What the task asks — Every entry in the following listing must be restated word for word, though not its pictures.

Start of Given information

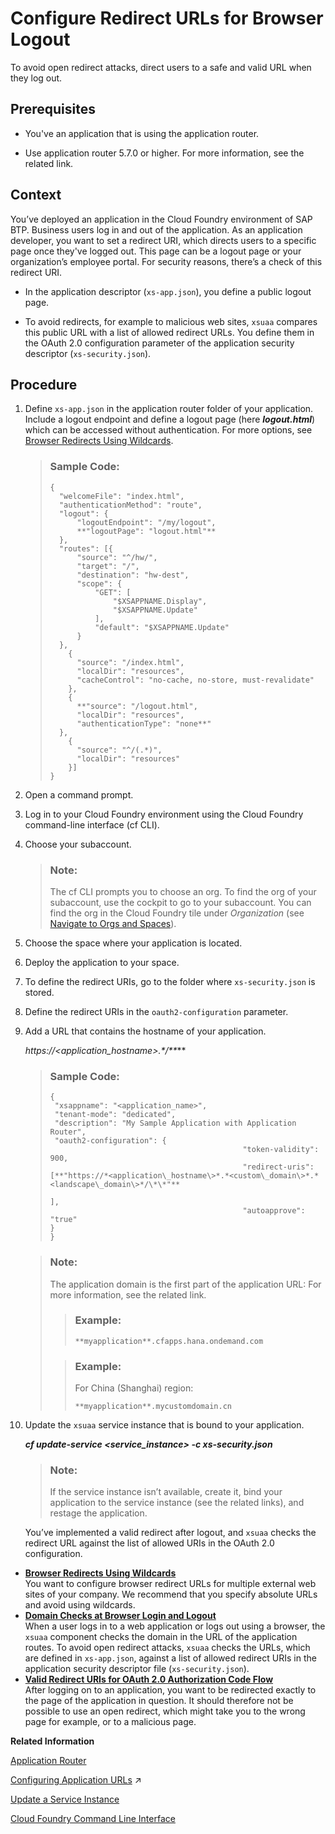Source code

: <!-- loio690931c0098a4aefbe2bdc8c52d2c27b -->

# Configure Redirect URLs for Browser Logout

To avoid open redirect attacks, direct users to a safe and valid URL when they log out.



<a name="loio690931c0098a4aefbe2bdc8c52d2c27b__prereq_v35_tnr_yfb"/>

## Prerequisites

-   You've an application that is using the application router.

-   Use application router 5.7.0 or higher. For more information, see the related link.




<a name="loio690931c0098a4aefbe2bdc8c52d2c27b__context_whn_2bc_h4b"/>

## Context

You’ve deployed an application in the Cloud Foundry environment of SAP BTP. Business users log in and out of the application. As an application developer, you want to set a redirect URI, which directs users to a specific page once they've logged out. This page can be a logout page or your organization’s employee portal. For security reasons, there’s a check of this redirect URI.

-   In the application descriptor \(`xs-app.json`\), you define a public logout page.

-   To avoid redirects, for example to malicious web sites, `xsuaa` compares this public URL with a list of allowed redirect URLs. You define them in the OAuth 2.0 configuration parameter of the application security descriptor \(`xs-security.json`\).




<a name="loio690931c0098a4aefbe2bdc8c52d2c27b__steps_xhn_2bc_h4b"/>

## Procedure

1.  Define `xs-app.json` in the application router folder of your application. Include a logout endpoint and define a logout page \(here ***logout.html***\) which can be accessed without authentication. For more options, see [Browser Redirects Using Wildcards](Browser_Redirects_Using_Wildcards_88eb3e8.md).

    > ### Sample Code:  
    > ```
    > {
    > 	"welcomeFile": "index.html",
    > 	"authenticationMethod": "route",
    > 	"logout": {
    > 		"logoutEndpoint": "/my/logout",
    > 		**"logoutPage": "logout.html"**
    > 	},
    > 	"routes": [{
    > 		"source": "^/hw/",
    > 		"target": "/",
    > 		"destination": "hw-dest",
    > 		"scope": {
    > 			"GET": [
    > 				"$XSAPPNAME.Display",
    > 				"$XSAPPNAME.Update"
    > 			],
    > 			"default": "$XSAPPNAME.Update"
    > 		}
    > 	},
    >     {
    > 		"source": "/index.html",
    > 		"localDir": "resources",
    > 		"cacheControl": "no-cache, no-store, must-revalidate"
    >     },
    >     {
    > 		**"source": "/logout.html",
    > 		"localDir": "resources",
    > 		"authenticationType": "none**"
    > 	},
    >     {
    > 		"source": "^/(.*)",
    > 		"localDir": "resources"
    >     }]
    > }
    > ```

2.  Open a command prompt.

3.  Log in to your Cloud Foundry environment using the Cloud Foundry command-line interface \(cf CLI\).

4.  Choose your subaccount.

    > ### Note:  
    > The cf CLI prompts you to choose an org. To find the org of your subaccount, use the cockpit to go to your subaccount. You can find the org in the Cloud Foundry tile under *Organization* \(see [Navigate to Orgs and Spaces](Navigate_to_Orgs_and_Spaces_5bf8735.md)\).

5.  Choose the space where your application is located.

6.  Deploy the application to your space.

7.  To define the redirect URIs, go to the folder where `xs-security.json` is stored.

8.  Define the redirect URIs in the `oauth2-configuration` parameter.

9.  Add a URL that contains the hostname of your application.

    ***https://*<application\_hostname\>*.\*/\*\****

    > ### Sample Code:  
    > ```
    > {
    >  "xsappname": "<application_name>",
    >  "tenant-mode": "dedicated",
    >  "description": "My Sample Application with Application Router",
    >  "oauth2-configuration": {
    >                                            "token-validity": 900, 
    >                                            "redirect-uris": [**"https://*<application\_hostname\>*.*<custom\_domain\>*.*<landscape\_domain\>*/\*\*"**
    >                                                             ],
    >                                            "autoapprove": "true"
    > }
    > }
    > ```

    > ### Note:  
    > The application domain is the first part of the application URL: For more information, see the related link.
    > 
    > > ### Example:  
    > > `**myapplication**.cfapps.hana.ondemand.com`
    > 
    > > ### Example:  
    > > For China \(Shanghai\) region:
    > > 
    > > `**myapplication**.mycustomdomain.cn`

10. Update the `xsuaa` service instance that is bound to your application.

    ***cf update-service *<service\_instance\>* -c xs-security.json***

    > ### Note:  
    > If the service instance isn’t available, create it, bind your application to the service instance \(see the related links\), and restage the application.

    You’ve implemented a valid redirect after logout, and `xsuaa` checks the redirect URL against the list of allowed URIs in the OAuth 2.0 configuration.


-   **[Browser Redirects Using Wildcards](Browser_Redirects_Using_Wildcards_88eb3e8.md "You want to configure browser redirect URLs for multiple external web sites of your company. We recommend that you specify absolute
		URLs and avoid using wildcards.")**  
You want to configure browser redirect URLs for multiple external web sites of your company. We recommend that you specify absolute URLs and avoid using wildcards.
-   **[Domain Checks at Browser Login and Logout](Domain_Checks_at_Browser_Login_and_Logout_22a7d69.md "When a user logs in to a web application or logs out using a browser, the xsuaa component checks
		the domain in the URL of the application routes. To avoid open redirect attacks, xsuaa checks the
		URLs, which are defined in xs-app.json, against a list of allowed redirect URIs in the application security descriptor
		file (xs-security.json).")**  
When a user logs in to a web application or logs out using a browser, the `xsuaa` component checks the domain in the URL of the application routes. To avoid open redirect attacks, `xsuaa` checks the URLs, which are defined in `xs-app.json`, against a list of allowed redirect URIs in the application security descriptor file \(`xs-security.json`\).
-   **[Valid Redirect URIs for OAuth 2.0 Authorization Code Flow](Valid_Redirect_URIs_for_OAuth_2.0_Authorization_Code_Flow_4f28d33.md "After logging on to an application, you want to be redirected exactly to the page of the application in question. It should therefore
		not be possible to use an open redirect, which might take you to the wrong page for example, or to a malicious page.")**  
After logging on to an application, you want to be redirected exactly to the page of the application in question. It should therefore not be possible to use an open redirect, which might take you to the wrong page for example, or to a malicious page.

**Related Information**  


[Application Router](Application_Router_01c5f9b.md "The application router is the single point-of-entry for an application running in the Cloud Foundry environment on SAP BTP. The application router is used to serve static content, authenticate users, rewrite URLs, and forward or proxy requests to other micro services while propagating user information.")

[Configuring Application URLs](https://help.sap.com/viewer/ea72206b834e4ace9cd834feed6c0e09/Cloud/en-US/7ceeaa5e528140c48ae53b68433293ba.html "By default, all applications running on SAP BTP are accessed on the hana.ondemand.com domain.") :arrow_upper_right:

[Update a Service Instance](Update_a_Service_Instance_7f926eb.md "You can update a service instance from the xsuaa service using the service broker.")

[Cloud Foundry Command Line Interface](https://docs.cloudfoundry.org/cf-cli/cf-help.html)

End of Given information

Task response —
Source code

: <!-- loio690931c0098a4aefbe2bdc8c52d2c27b -->

# Configure Redirect URLs for Browser Logout

To avoid open redirect attacks, direct users to a safe and valid URL when they log out.



<a name="loio690931c0098a4aefbe2bdc8c52d2c27b__prereq_v35_tnr_yfb"/>

## Prerequisites

-   You've an application that is using the application router.

-   Use application router 5.7.0 or higher. For more information, see the related link.




<a name="loio690931c0098a4aefbe2bdc8c52d2c27b__context_whn_2bc_h4b"/>

## Context

You’ve deployed an application in the Cloud Foundry environment of SAP BTP. Business users log in and out of the application. As an application developer, you want to set a redirect URI, which directs users to a specific page once they've logged out. This page can be a logout page or your organization’s employee portal. For security reasons, there’s a check of this redirect URI.

-   In the application descriptor \(`xs-app.json`\), you define a public logout page.

-   To avoid redirects, for example to malicious web sites, `xsuaa` compares this public URL with a list of allowed redirect URLs. You define them in the OAuth 2.0 configuration parameter of the application security descriptor \(`xs-security.json`\).




<a name="loio690931c0098a4aefbe2bdc8c52d2c27b__steps_xhn_2bc_h4b"/>

## Procedure

1.  Define `xs-app.json` in the application router folder of your application. Include a logout endpoint and define a logout page \(here ***logout.html***\) which can be accessed without authentication. For more options, see [Browser Redirects Using Wildcards](Browser_Redirects_Using_Wildcards_88eb3e8.md).

    > ### Sample Code:  
    > ```
    > {
    > 	"welcomeFile": "index.html",
    > 	"authenticationMethod": "route",
    > 	"logout": {
    > 		"logoutEndpoint": "/my/logout",
    > 		**"logoutPage": "logout.html"**
    > 	},
    > 	"routes": [{
    > 		"source": "^/hw/",
    > 		"target": "/",
    > 		"destination": "hw-dest",
    > 		"scope": {
    > 			"GET": [
    > 				"$XSAPPNAME.Display",
    > 				"$XSAPPNAME.Update"
    > 			],
    > 			"default": "$XSAPPNAME.Update"
    > 		}
    > 	},
    >     {
    > 		"source": "/index.html",
    > 		"localDir": "resources",
    > 		"cacheControl": "no-cache, no-store, must-revalidate"
    >     },
    >     {
    > 		**"source": "/logout.html",
    > 		"localDir": "resources",
    > 		"authenticationType": "none**"
    > 	},
    >     {
    > 		"source": "^/(.*)",
    > 		"localDir": "resources"
    >     }]
    > }
    > ```

2.  Open a command prompt.

3.  Log in to your Cloud Foundry environment using the Cloud Foundry command-line interface \(cf CLI\).

4.  Choose your subaccount.

    > ### Note:  
    > The cf CLI prompts you to choose an org. To find the org of your subaccount, use the cockpit to go to your subaccount. You can find the org in the Cloud Foundry tile under *Organization* \(see [Navigate to Orgs and Spaces](Navigate_to_Orgs_and_Spaces_5bf8735.md)\).

5.  Choose the space where your application is located.

6.  Deploy the application to your space.

7.  To define the redirect URIs, go to the folder where `xs-security.json` is stored.

8.  Define the redirect URIs in the `oauth2-configuration` parameter.

9.  Add a URL that contains the hostname of your application.

    ***https://*<application\_hostname\>*.\*/\*\****

    > ### Sample Code:  
    > ```
    > {
    >  "xsappname": "<application_name>",
    >  "tenant-mode": "dedicated",
    >  "description": "My Sample Application with Application Router",
    >  "oauth2-configuration": {
    >                                            "token-validity": 900, 
    >                                            "redirect-uris": [**"https://*<application\_hostname\>*.*<custom\_domain\>*.*<landscape\_domain\>*/\*\*"**
    >                                                             ],
    >                                            "autoapprove": "true"
    > }
    > }
    > ```

    > ### Note:  
    > The application domain is the first part of the application URL: For more information, see the related link.
    > 
    > > ### Example:  
    > > `**myapplication**.cfapps.hana.ondemand.com`
    > 
    > > ### Example:  
    > > For China \(Shanghai\) region:
    > > 
    > > `**myapplication**.mycustomdomain.cn`

10. Update the `xsuaa` service instance that is bound to your application.

    ***cf update-service *<service\_instance\>* -c xs-security.json***

    > ### Note:  
    > If the service instance isn’t available, create it, bind your application to the service instance \(see the related links\), and restage the application.

    You’ve implemented a valid redirect after logout, and `xsuaa` checks the redirect URL against the list of allowed URIs in the OAuth 2.0 configuration.


-   **[Browser Redirects Using Wildcards](Browser_Redirects_Using_Wildcards_88eb3e8.md "You want to configure browser redirect URLs for multiple external web sites of your company. We recommend that you specify absolute
		URLs and avoid using wildcards.")**  
You want to configure browser redirect URLs for multiple external web sites of your company. We recommend that you specify absolute URLs and avoid using wildcards.
-   **[Domain Checks at Browser Login and Logout](Domain_Checks_at_Browser_Login_and_Logout_22a7d69.md "When a user logs in to a web application or logs out using a browser, the xsuaa component checks
		the domain in the URL of the application routes. To avoid open redirect attacks, xsuaa checks the
		URLs, which are defined in xs-app.json, against a list of allowed redirect URIs in the application security descriptor
		file (xs-security.json).")**  
When a user logs in to a web application or logs out using a browser, the `xsuaa` component checks the domain in the URL of the application routes. To avoid open redirect attacks, `xsuaa` checks the URLs, which are defined in `xs-app.json`, against a list of allowed redirect URIs in the application security descriptor file \(`xs-security.json`\).
-   **[Valid Redirect URIs for OAuth 2.0 Authorization Code Flow](Valid_Redirect_URIs_for_OAuth_2.0_Authorization_Code_Flow_4f28d33.md "After logging on to an application, you want to be redirected exactly to the page of the application in question. It should therefore
		not be possible to use an open redirect, which might take you to the wrong page for example, or to a malicious page.")**  
After logging on to an application, you want to be redirected exactly to the page of the application in question. It should therefore not be possible to use an open redirect, which might take you to the wrong page for example, or to a malicious page.

**Related Information**  


[Application Router](Application_Router_01c5f9b.md "The application router is the single point-of-entry for an application running in the Cloud Foundry environment on SAP BTP. The application router is used to serve static content, authenticate users, rewrite URLs, and forward or proxy requests to other micro services while propagating user information.")

[Configuring Application URLs](https://help.sap.com/viewer/ea72206b834e4ace9cd834feed6c0e09/Cloud/en-US/7ceeaa5e528140c48ae53b68433293ba.html "By default, all applications running on SAP BTP are accessed on the hana.ondemand.com domain.") :arrow_upper_right:

[Update a Service Instance](Update_a_Service_Instance_7f926eb.md "You can update a service instance from the xsuaa service using the service broker.")

[Cloud Foundry Command Line Interface](https://docs.cloudfoundry.org/cf-cli/cf-help.html)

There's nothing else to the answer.